### DATASET ENTRIES

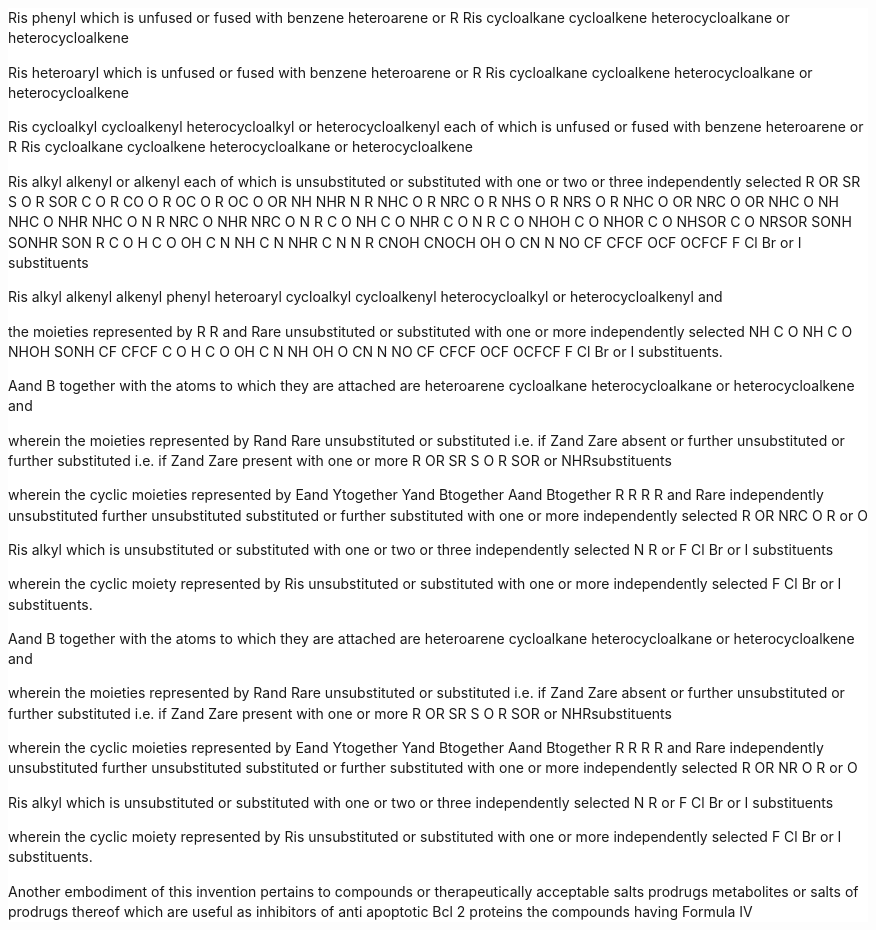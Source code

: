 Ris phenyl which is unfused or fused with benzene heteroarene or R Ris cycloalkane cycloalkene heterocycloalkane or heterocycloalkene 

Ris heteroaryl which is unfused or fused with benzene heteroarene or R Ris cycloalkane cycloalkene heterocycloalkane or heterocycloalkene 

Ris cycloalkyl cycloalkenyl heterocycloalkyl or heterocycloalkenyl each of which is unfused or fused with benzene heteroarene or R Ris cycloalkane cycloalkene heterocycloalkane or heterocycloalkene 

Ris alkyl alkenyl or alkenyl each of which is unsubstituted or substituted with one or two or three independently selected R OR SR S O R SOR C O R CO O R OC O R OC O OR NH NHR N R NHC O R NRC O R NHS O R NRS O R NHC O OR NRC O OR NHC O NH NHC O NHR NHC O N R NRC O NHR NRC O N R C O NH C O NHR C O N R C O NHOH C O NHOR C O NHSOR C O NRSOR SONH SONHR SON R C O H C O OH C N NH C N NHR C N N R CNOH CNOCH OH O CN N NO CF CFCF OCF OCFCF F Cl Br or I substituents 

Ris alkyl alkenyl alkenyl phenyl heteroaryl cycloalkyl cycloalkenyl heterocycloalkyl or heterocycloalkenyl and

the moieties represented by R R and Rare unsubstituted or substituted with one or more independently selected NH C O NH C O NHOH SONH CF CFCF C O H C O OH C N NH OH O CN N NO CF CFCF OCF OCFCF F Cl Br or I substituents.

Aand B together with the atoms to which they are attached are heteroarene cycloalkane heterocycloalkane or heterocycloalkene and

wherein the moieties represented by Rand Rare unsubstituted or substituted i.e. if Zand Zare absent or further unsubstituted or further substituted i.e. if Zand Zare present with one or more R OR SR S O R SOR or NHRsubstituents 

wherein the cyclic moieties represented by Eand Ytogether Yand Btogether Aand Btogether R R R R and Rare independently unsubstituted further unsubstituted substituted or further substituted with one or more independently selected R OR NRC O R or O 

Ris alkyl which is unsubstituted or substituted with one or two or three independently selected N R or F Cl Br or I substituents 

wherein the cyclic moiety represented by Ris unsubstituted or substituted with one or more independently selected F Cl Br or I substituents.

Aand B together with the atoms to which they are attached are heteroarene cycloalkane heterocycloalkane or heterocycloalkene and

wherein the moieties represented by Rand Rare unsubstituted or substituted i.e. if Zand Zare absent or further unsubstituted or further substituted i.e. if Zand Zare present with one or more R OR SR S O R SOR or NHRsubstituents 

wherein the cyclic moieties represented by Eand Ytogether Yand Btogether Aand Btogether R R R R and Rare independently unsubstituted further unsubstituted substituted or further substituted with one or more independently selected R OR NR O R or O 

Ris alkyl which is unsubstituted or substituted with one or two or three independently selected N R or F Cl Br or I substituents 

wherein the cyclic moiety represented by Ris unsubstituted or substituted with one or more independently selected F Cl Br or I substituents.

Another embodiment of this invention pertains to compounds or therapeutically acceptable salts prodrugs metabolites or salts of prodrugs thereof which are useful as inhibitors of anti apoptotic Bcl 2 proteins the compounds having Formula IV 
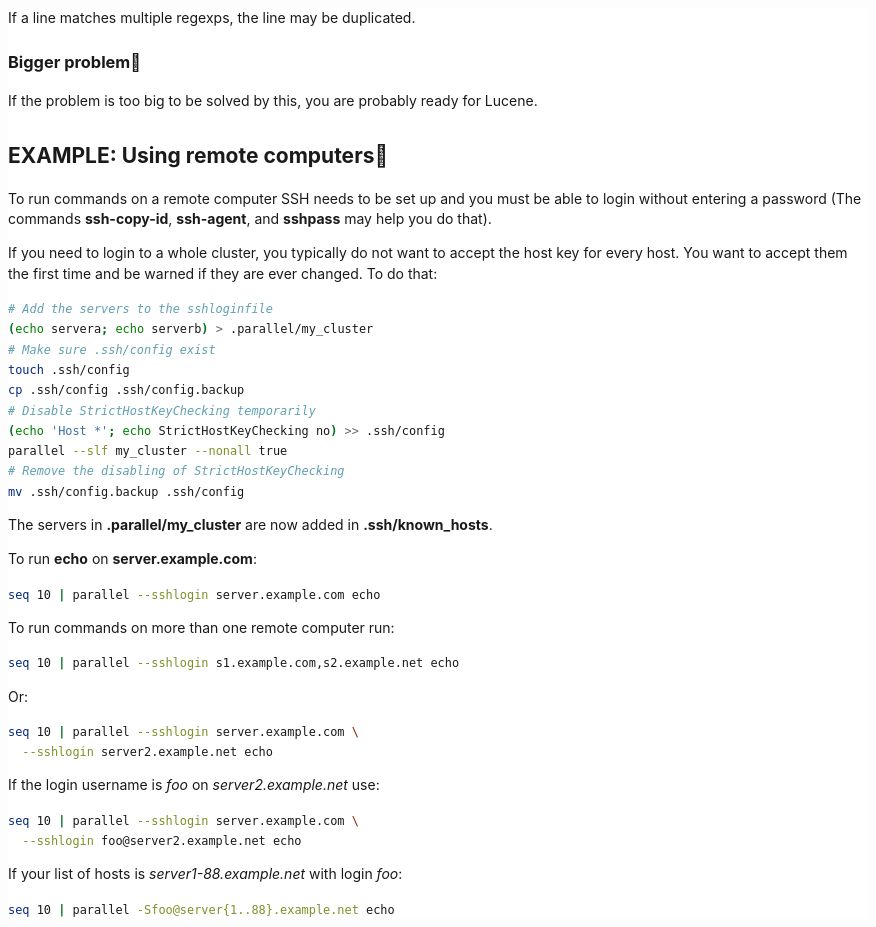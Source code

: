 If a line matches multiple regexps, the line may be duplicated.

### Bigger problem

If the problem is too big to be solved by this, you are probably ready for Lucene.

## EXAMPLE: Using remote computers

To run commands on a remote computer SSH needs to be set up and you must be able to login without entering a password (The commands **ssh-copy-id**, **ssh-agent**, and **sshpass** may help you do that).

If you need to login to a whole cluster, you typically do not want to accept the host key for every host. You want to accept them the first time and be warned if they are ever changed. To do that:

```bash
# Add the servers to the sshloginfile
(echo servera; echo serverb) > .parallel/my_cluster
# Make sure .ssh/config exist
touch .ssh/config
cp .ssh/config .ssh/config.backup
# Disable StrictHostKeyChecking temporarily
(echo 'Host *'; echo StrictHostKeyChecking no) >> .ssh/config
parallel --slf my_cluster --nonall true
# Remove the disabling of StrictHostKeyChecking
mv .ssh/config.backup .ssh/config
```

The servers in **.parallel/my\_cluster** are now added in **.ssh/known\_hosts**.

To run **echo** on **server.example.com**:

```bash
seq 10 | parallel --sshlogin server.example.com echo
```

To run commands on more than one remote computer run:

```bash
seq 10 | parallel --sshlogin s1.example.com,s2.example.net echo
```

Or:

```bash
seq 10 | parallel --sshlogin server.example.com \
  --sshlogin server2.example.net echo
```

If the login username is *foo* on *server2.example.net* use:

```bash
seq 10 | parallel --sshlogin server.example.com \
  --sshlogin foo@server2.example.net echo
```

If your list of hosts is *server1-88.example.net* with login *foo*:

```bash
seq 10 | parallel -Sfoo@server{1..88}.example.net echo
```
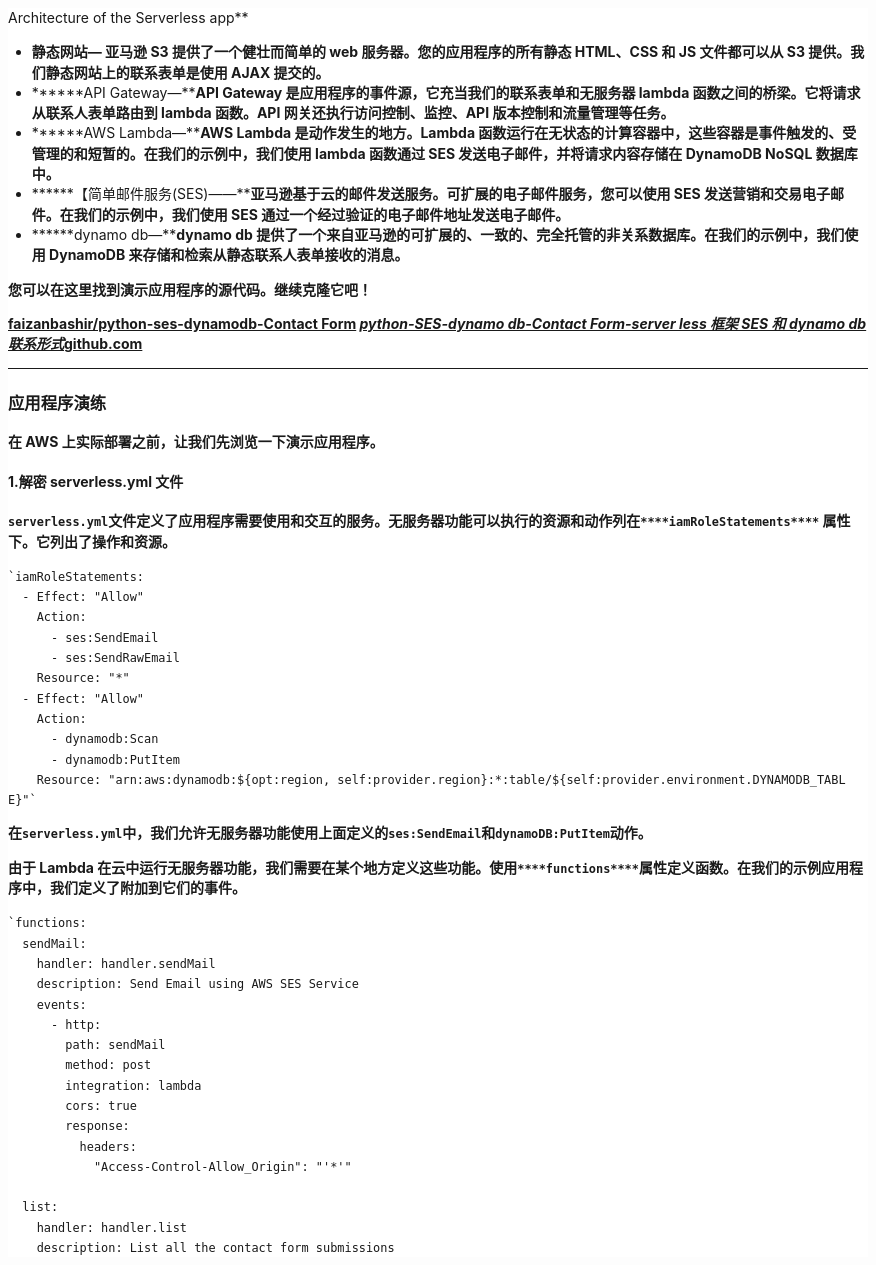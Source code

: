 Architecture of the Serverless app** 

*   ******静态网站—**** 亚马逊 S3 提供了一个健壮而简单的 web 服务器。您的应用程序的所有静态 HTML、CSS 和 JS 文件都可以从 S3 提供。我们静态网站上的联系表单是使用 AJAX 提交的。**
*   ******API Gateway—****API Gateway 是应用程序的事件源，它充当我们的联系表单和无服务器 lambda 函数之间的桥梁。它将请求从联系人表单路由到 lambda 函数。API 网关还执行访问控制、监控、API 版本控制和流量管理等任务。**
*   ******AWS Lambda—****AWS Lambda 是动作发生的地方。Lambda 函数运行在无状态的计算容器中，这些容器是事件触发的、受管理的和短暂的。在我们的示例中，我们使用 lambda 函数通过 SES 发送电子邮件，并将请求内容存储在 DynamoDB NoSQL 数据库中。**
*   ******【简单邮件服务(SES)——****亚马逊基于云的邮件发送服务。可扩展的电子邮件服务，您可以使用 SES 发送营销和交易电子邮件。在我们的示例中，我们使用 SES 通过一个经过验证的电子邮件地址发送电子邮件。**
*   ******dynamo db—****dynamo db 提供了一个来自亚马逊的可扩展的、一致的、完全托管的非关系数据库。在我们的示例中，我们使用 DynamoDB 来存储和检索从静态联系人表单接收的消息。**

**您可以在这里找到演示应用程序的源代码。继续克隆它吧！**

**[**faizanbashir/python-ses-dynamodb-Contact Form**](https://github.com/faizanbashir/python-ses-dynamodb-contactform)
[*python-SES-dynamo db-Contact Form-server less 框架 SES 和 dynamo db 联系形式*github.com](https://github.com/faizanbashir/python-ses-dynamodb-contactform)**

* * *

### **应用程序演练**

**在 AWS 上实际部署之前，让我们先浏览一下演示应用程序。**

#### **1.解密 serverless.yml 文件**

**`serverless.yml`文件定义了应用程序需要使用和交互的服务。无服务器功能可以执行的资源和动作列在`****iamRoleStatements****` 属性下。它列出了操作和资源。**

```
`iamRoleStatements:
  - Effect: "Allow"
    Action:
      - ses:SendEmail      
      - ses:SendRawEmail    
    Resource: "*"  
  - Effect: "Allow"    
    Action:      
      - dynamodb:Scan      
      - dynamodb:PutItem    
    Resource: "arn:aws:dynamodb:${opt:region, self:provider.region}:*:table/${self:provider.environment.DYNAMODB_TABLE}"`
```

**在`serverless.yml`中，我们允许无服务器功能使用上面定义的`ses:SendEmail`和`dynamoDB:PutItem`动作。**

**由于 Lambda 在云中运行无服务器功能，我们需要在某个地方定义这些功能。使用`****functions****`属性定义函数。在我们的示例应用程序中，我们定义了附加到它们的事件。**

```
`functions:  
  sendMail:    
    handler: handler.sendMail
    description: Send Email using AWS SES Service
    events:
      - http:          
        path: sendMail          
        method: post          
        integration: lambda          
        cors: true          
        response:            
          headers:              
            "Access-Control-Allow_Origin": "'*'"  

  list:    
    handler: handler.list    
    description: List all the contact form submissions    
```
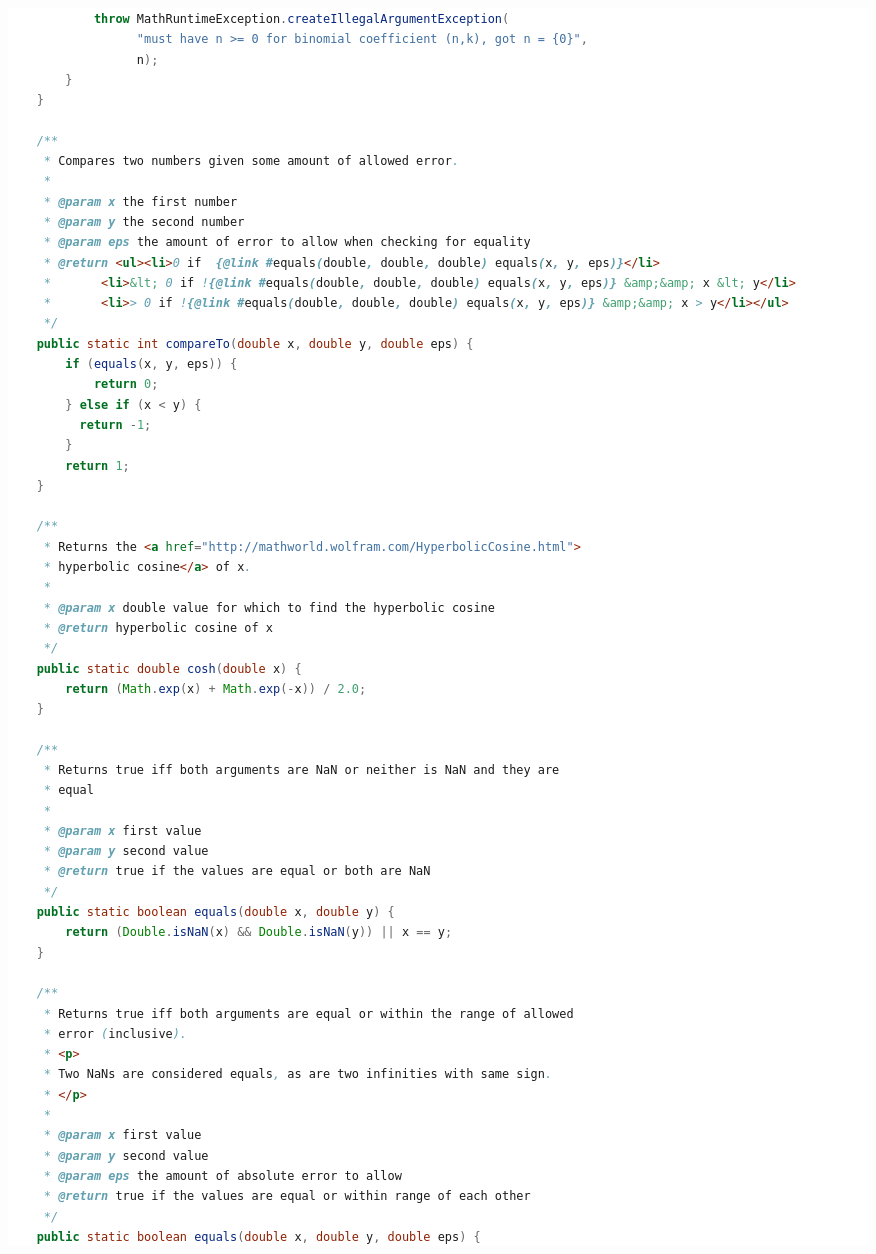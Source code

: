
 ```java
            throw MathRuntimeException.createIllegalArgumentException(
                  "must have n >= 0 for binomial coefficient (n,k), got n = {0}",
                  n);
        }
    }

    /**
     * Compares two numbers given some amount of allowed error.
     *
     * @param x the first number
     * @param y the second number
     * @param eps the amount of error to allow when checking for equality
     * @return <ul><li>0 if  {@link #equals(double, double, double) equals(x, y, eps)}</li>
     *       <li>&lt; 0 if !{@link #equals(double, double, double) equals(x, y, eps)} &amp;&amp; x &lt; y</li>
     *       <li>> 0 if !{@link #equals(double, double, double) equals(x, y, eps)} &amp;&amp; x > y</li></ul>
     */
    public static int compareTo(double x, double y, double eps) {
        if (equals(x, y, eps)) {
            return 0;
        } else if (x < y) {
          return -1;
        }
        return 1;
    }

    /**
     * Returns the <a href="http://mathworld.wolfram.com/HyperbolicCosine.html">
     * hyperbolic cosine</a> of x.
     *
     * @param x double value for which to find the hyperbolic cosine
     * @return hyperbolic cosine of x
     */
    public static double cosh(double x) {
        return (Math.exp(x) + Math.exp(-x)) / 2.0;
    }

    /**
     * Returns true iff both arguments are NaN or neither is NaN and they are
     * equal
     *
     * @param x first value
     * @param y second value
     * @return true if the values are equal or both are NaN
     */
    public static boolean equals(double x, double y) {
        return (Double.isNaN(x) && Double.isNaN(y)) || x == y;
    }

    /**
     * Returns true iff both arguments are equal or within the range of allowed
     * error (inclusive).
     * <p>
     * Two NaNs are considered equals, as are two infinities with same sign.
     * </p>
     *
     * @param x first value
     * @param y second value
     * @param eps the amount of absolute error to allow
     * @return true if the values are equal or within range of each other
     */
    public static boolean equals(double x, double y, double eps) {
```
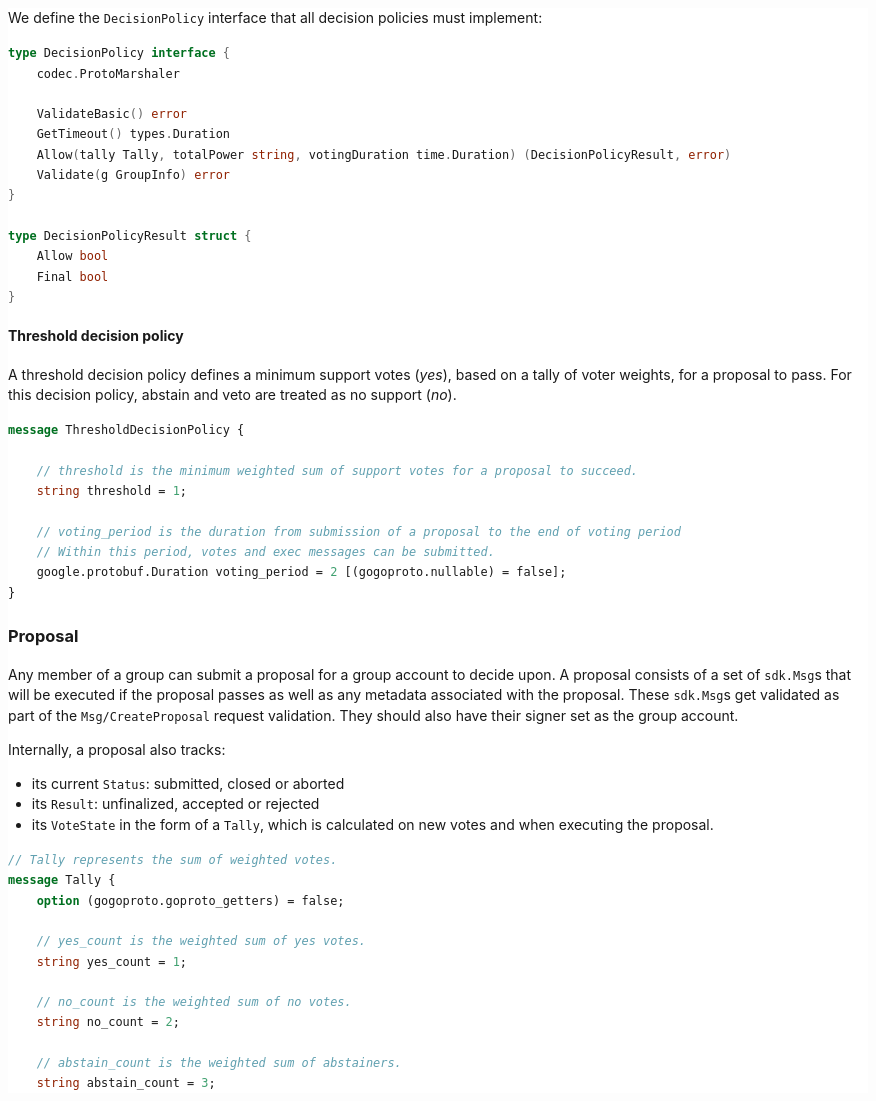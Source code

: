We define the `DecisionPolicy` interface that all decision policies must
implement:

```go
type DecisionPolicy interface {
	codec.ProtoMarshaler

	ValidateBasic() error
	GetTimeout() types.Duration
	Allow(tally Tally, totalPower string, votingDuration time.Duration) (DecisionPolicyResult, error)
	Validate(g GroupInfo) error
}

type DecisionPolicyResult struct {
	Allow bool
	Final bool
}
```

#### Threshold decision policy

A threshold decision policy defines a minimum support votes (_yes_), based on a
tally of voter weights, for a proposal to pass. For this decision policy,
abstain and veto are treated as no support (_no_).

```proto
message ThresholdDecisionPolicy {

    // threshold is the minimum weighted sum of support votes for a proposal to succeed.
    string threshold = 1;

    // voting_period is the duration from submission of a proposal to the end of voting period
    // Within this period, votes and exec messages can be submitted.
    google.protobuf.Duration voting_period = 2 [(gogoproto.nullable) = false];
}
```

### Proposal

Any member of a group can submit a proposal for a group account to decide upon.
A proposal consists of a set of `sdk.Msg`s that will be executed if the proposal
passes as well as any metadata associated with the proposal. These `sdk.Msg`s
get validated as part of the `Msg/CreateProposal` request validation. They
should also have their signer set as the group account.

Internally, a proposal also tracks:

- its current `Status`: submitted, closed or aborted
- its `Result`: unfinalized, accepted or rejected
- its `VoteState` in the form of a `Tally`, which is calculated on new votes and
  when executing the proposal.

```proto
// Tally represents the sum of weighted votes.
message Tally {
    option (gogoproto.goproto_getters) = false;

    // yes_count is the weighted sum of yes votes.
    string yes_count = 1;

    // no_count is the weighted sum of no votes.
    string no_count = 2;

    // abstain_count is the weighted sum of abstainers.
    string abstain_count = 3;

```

######

- _WHAT NEEDS TO BE DONE_:
Pictures stay out. Print the data exactly, from its first line through the line containing "Ris alkyl alkenyl or".

- _TASK RESULT_:
Source code

: Ris phenyl which is unfused or fused with benzene heteroarene or R Ris cycloalkane cycloalkene heterocycloalkane or heterocycloalkene 

Ris heteroaryl which is unfused or fused with benzene heteroarene or R Ris cycloalkane cycloalkene heterocycloalkane or heterocycloalkene 

Ris cycloalkyl cycloalkenyl heterocycloalkyl or heterocycloalkenyl each of which is unfused or fused with benzene heteroarene or R Ris cycloalkane cycloalkene heterocycloalkane or heterocycloalkene 

Ris alkyl alkenyl or alkenyl each of which is unsubstituted or substituted with one or two or three independently selected R OR SR S O R SOR C O R CO O R OC O R OC O OR NH NHR N R NHC O R NRC O R NHS O R NRS O R NHC O OR NRC O OR NHC O NH NHC O NHR NHC O N R NRC O NHR NRC O N R C O NH C O NHR C O N R C O NHOH C O NHOR C O NHSOR C O NRSOR SONH SONHR SON R C O H C O OH C N NH C N NHR C N N R CNOH CNOCH OH O CN N NO CF CFCF OCF OCFCF F Cl Br or I substituents 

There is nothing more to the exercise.